• _EXERCISE BRIEF_
Exactly the lines from the first line of the records to the line holding "5. Finally, Launch Browser with Splunk." should be duplicated, and nothing more; pictures stay out.

• _DATASET EXCERPTS_
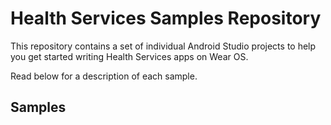 Health Services Samples Repository
======================

This repository contains a set of individual Android Studio projects to help you get started writing Health Services apps on Wear OS.

Read below for a description of each sample.


Samples
-------

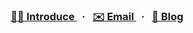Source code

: <h3 align="center">
  <a href="introduce.md">
    👨‍💻&nbsp;Introduce
  </a>&nbsp;&nbsp;·&nbsp;&nbsp;
  <a href="mailto:chahanm@proton.me?subject=&cc=&bcc=&body=">
    ✉️&nbsp;Email
  </a>&nbsp;&nbsp;·&nbsp;&nbsp;
  <a href="https://velog.io/@haneum">
    💭&nbsp;Blog
  </a>
</h3>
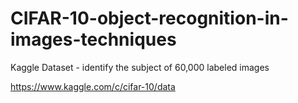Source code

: # CIFAR-10-object-recognition-in-images-techniques
Kaggle Dataset - identify the subject of 60,000 labeled images

https://www.kaggle.com/c/cifar-10/data
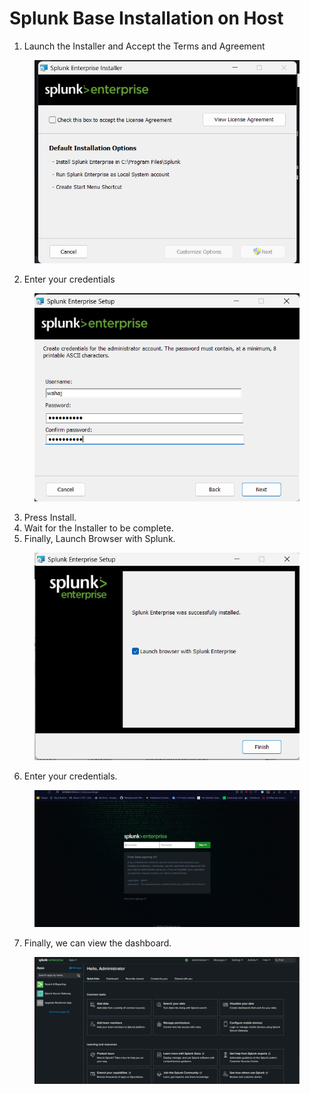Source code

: # Splunk Base Installation on Host

1. Launch the Installer and Accept the Terms and Agreement

<figure><img src="../.gitbook/assets/image.png" alt=""><figcaption></figcaption></figure>

2. Enter your credentials

<figure><img src="../.gitbook/assets/image (1).png" alt=""><figcaption></figcaption></figure>

3. Press Install.
4. Wait for the Installer to be complete.
5. Finally, Launch Browser with Splunk.

<figure><img src="../.gitbook/assets/image (2).png" alt=""><figcaption></figcaption></figure>

6. Enter your credentials.

<figure><img src="../.gitbook/assets/image (3).png" alt=""><figcaption></figcaption></figure>

7. Finally, we can view the dashboard.

<figure><img src="../.gitbook/assets/image (4).png" alt=""><figcaption></figcaption></figure>
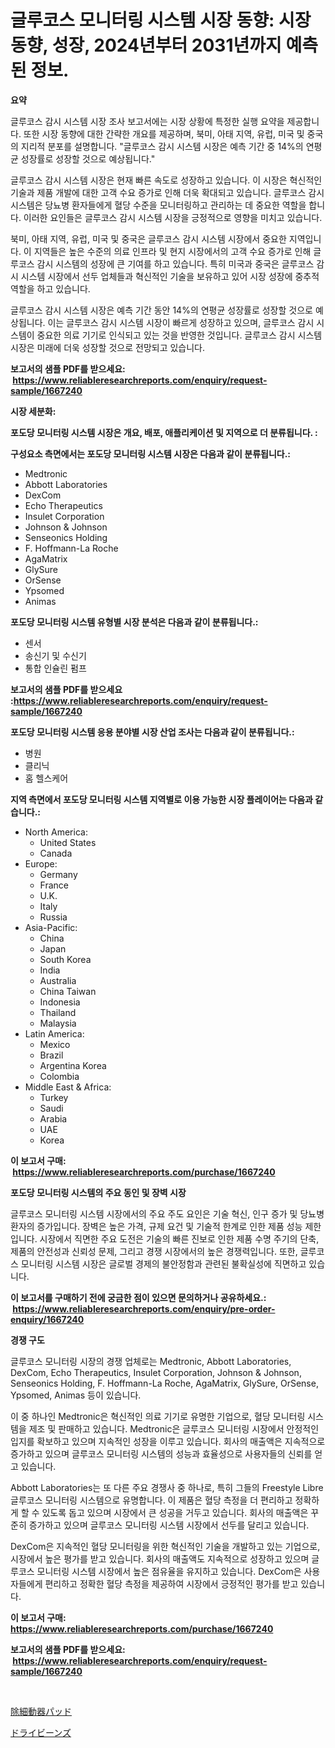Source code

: <p><h1>글루코스 모니터링 시스템 시장 동향: 시장 동향, 성장, 2024년부터 2031년까지 예측된 정보.</h1></p><p><strong>요약</strong></p>
<p><p>글루코스 감시 시스템 시장 조사 보고서에는 시장 상황에 특정한 실행 요약을 제공합니다. 또한 시장 동향에 대한 간략한 개요를 제공하며, 북미, 아태 지역, 유럽, 미국 및 중국의 지리적 분포를 설명합니다. "글루코스 감시 시스템 시장은 예측 기간 중 14%의 연평균 성장률로 성장할 것으로 예상됩니다."</p><p>글루코스 감시 시스템 시장은 현재 빠른 속도로 성장하고 있습니다. 이 시장은 혁신적인 기술과 제품 개발에 대한 고객 수요 증가로 인해 더욱 확대되고 있습니다. 글루코스 감시 시스템은 당뇨병 환자들에게 혈당 수준을 모니터링하고 관리하는 데 중요한 역할을 합니다. 이러한 요인들은 글루코스 감시 시스템 시장을 긍정적으로 영향을 미치고 있습니다.</p><p>북미, 아태 지역, 유럽, 미국 및 중국은 글루코스 감시 시스템 시장에서 중요한 지역입니다. 이 지역들은 높은 수준의 의료 인프라 및 현지 시장에서의 고객 수요 증가로 인해 글루코스 감시 시스템의 성장에 큰 기여를 하고 있습니다. 특히 미국과 중국은 글루코스 감시 시스템 시장에서 선두 업체들과 혁신적인 기술을 보유하고 있어 시장 성장에 중추적 역할을 하고 있습니다.</p><p>글루코스 감시 시스템 시장은 예측 기간 동안 14%의 연평균 성장률로 성장할 것으로 예상됩니다. 이는 글루코스 감시 시스템 시장이 빠르게 성장하고 있으며, 글루코스 감시 시스템이 중요한 의료 기기로 인식되고 있는 것을 반영한 것입니다. 글루코스 감시 시스템 시장은 미래에 더욱 성장할 것으로 전망되고 있습니다.</p></p>
<p><strong>보고서의 샘플 PDF를 받으세요: &nbsp;<a href="https://www.reliableresearchreports.com/enquiry/request-sample/1667240">https://www.reliableresearchreports.com/enquiry/request-sample/1667240</a></strong></p>
<p><strong>시장 세분화:</strong></p>
<p><strong> 포도당 모니터링 시스템 시장은 개요, 배포, 애플리케이션 및 지역으로 더 분류됩니다. :</strong></p>
<p><strong>구성요소 측면에서는 포도당 모니터링 시스템 시장은 다음과 같이 분류됩니다.:</strong></p>
<p><ul><li>Medtronic</li><li>Abbott Laboratories</li><li>DexCom</li><li>Echo Therapeutics</li><li>Insulet Corporation</li><li>Johnson & Johnson</li><li>Senseonics Holding</li><li>F. Hoffmann-La Roche</li><li>AgaMatrix</li><li>GlySure</li><li>OrSense</li><li>Ypsomed</li><li>Animas</li></ul></p>
<p><strong> 포도당 모니터링 시스템 유형별 시장 분석은 다음과 같이 분류됩니다.:</strong></p>
<p><ul><li>센서</li><li>송신기 및 수신기</li><li>통합 인슐린 펌프</li></ul></p>
<p><strong>보고서의 샘플 PDF를 받으세요 :<a href="https://www.reliableresearchreports.com/enquiry/request-sample/1667240">https://www.reliableresearchreports.com/enquiry/request-sample/1667240</a></strong></p>
<p><strong> 포도당 모니터링 시스템 응용 분야별 시장 산업 조사는 다음과 같이 분류됩니다.:</strong></p>
<p><ul><li>병원</li><li>클리닉</li><li>홈 헬스케어</li></ul></p>
<p><strong>지역 측면에서 포도당 모니터링 시스템 지역별로 이용 가능한 시장 플레이어는 다음과 같습니다.:</strong></p>
<p><ul>
    <li>
        North America:
        <ul>
            <li>United States</li>
            <li>Canada</li>
        </ul>
    </li>
    <li>
        Europe:
        <ul>
            <li>Germany</li>
            <li>France</li>
            <li>U.K.</li>
            <li>Italy</li>
            <li>Russia</li>
        </ul>
    </li>
    <li>
        Asia-Pacific:
        <ul>
            <li>China</li>
            <li>Japan</li>
            <li>South Korea</li>
            <li>India</li>
            <li>Australia</li>
            <li>China Taiwan</li>
            <li>Indonesia</li>
            <li>Thailand</li>
            <li>Malaysia</li>
        </ul>
    </li>
    <li>
        Latin America:
        <ul>
            <li>Mexico</li>
            <li>Brazil</li>
            <li>Argentina Korea</li>
            <li>Colombia</li>
        </ul>
    </li>
    <li>
        Middle East & Africa:
        <ul>
            <li>Turkey</li>
            <li>Saudi</li>
            <li>Arabia</li>
            <li>UAE</li>
            <li>Korea</li>
        </ul>
    </li>
    </ul></p>
<p><strong>이 보고서 구매: &nbsp;<a href="https://www.reliableresearchreports.com/purchase/1667240">https://www.reliableresearchreports.com/purchase/1667240</a></strong></p>
<p><strong>포도당 모니터링 시스템의 주요 동인 및 장벽 시장</strong></p>
<p><p>글루코스 모니터링 시스템 시장에서의 주요 주도 요인은 기술 혁신, 인구 증가 및 당뇨병 환자의 증가입니다. 장벽은 높은 가격, 규제 요건 및 기술적 한계로 인한 제품 성능 제한입니다. 시장에서 직면한 주요 도전은 기술의 빠른 진보로 인한 제품 수명 주기의 단축, 제품의 안전성과 신뢰성 문제, 그리고 경쟁 시장에서의 높은 경쟁력입니다. 또한, 글루코스 모니터링 시스템 시장은 글로벌 경제의 불안정함과 관련된 불확실성에 직면하고 있습니다.</p></p>
<p><strong>이 보고서를 구매하기 전에 궁금한 점이 있으면 문의하거나 공유하세요.: &nbsp;<a href="https://www.reliableresearchreports.com/enquiry/pre-order-enquiry/1667240">https://www.reliableresearchreports.com/enquiry/pre-order-enquiry/1667240</a></strong></p>
<p><strong>경쟁 구도</strong></p>
<p><p>글루코스 모니터링 시장의 경쟁 업체로는 Medtronic, Abbott Laboratories, DexCom, Echo Therapeutics, Insulet Corporation, Johnson & Johnson, Senseonics Holding, F. Hoffmann-La Roche, AgaMatrix, GlySure, OrSense, Ypsomed, Animas 등이 있습니다.</p><p>이 중 하나인 Medtronic은 혁신적인 의료 기기로 유명한 기업으로, 혈당 모니터링 시스템을 제조 및 판매하고 있습니다. Medtronic은 글루코스 모니터링 시장에서 안정적인 입지를 확보하고 있으며 지속적인 성장을 이루고 있습니다. 회사의 매출액은 지속적으로 증가하고 있으며 글루코스 모니터링 시스템의 성능과 효율성으로 사용자들의 신뢰를 얻고 있습니다.</p><p>Abbott Laboratories는 또 다른 주요 경쟁사 중 하나로, 특히 그들의 Freestyle Libre 글루코스 모니터링 시스템으로 유명합니다. 이 제품은 혈당 측정을 더 편리하고 정확하게 할 수 있도록 돕고 있으며 시장에서 큰 성공을 거두고 있습니다. 회사의 매출액은 꾸준히 증가하고 있으며 글루코스 모니터링 시스템 시장에서 선두를 달리고 있습니다.</p><p>DexCom은 지속적인 혈당 모니터링을 위한 혁신적인 기술을 개발하고 있는 기업으로, 시장에서 높은 평가를 받고 있습니다. 회사의 매출액도 지속적으로 성장하고 있으며 글루코스 모니터링 시스템 시장에서 높은 점유율을 유지하고 있습니다. DexCom은 사용자들에게 편리하고 정확한 혈당 측정을 제공하여 시장에서 긍정적인 평가를 받고 있습니다.</p></p>
<p><strong>이 보고서 구매: &nbsp; <a href="https://www.reliableresearchreports.com/purchase/1667240">https://www.reliableresearchreports.com/purchase/1667240</a></strong></p>
<p><strong>보고서의 샘플 PDF를 받으세요: &nbsp;<a href="https://www.reliableresearchreports.com/enquiry/request-sample/1667240">https://www.reliableresearchreports.com/enquiry/request-sample/1667240</a></strong><strong></strong></p>
<p>&nbsp;</p>
<p><p><a href="https://medium.com/@johneahan44556754/%E3%83%87%E3%83%95%E3%83%AA%E3%83%96%E3%83%AA%E3%83%AC%E3%83%BC%E3%82%BF%E3%83%91%E3%83%83%E3%83%89%E5%B8%82%E5%A0%B4%E5%88%86%E6%9E%90-%E3%81%9D%E3%81%AEcagr-%E5%B8%82%E5%A0%B4%E3%82%BB%E3%82%B0%E3%83%A1%E3%83%B3%E3%83%86%E3%83%BC%E3%82%B7%E3%83%A7%E3%83%B3-%E3%81%8A%E3%82%88%E3%81%B3%E3%82%B0%E3%83%AD%E3%83%BC%E3%83%90%E3%83%AB%E7%94%A3%E6%A5%AD%E6%A6%82%E8%A6%81-e63727d826b4">除細動器パッド</a></p><p><a href="https://medium.com/@aurelianghideanu2022/%E3%83%89%E3%83%A9%E3%82%A4%E3%83%93%E3%83%BC%E3%83%B3%E3%82%BA%E5%B8%82%E5%A0%B4%E3%81%AE%E5%88%86%E6%9E%90-%E3%82%B0%E3%83%AD%E3%83%BC%E3%83%90%E3%83%AB%E3%81%AA%E7%94%A3%E6%A5%AD%E3%81%AE%E5%B1%95%E6%9C%9B%E3%81%A8%E4%BA%88%E6%B8%AC-2024%E5%B9%B4%E3%81%8B%E3%82%892031%E5%B9%B4-9ff654e500d7">ドライビーンズ</a></p></p>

• _SOLUTION FOR THIS TASK_
 Health Services Samples Repository
======================

This repository contains a set of individual Android Studio projects to help you get started writing Health Services apps on Wear OS.

Read below for a description of each sample.


Samples
-------

Source code

: <h3 align="center">
  <a href="introduce.md">
    👨‍💻&nbsp;Introduce
  </a>&nbsp;&nbsp;·&nbsp;&nbsp;
  <a href="mailto:chahanm@proton.me?subject=&cc=&bcc=&body=">
    ✉️&nbsp;Email
  </a>&nbsp;&nbsp;·&nbsp;&nbsp;
  <a href="https://velog.io/@haneum">
    💭&nbsp;Blog
  </a>
</h3>
Source code

: # CIFAR-10-object-recognition-in-images-techniques
Kaggle Dataset - identify the subject of 60,000 labeled images

https://www.kaggle.com/c/cifar-10/data
Source code

: # Splunk Base Installation on Host

1. Launch the Installer and Accept the Terms and Agreement

<figure><img src="../.gitbook/assets/image.png" alt=""><figcaption></figcaption></figure>

2. Enter your credentials

<figure><img src="../.gitbook/assets/image (1).png" alt=""><figcaption></figcaption></figure>

3. Press Install.
4. Wait for the Installer to be complete.
5. Finally, Launch Browser with Splunk.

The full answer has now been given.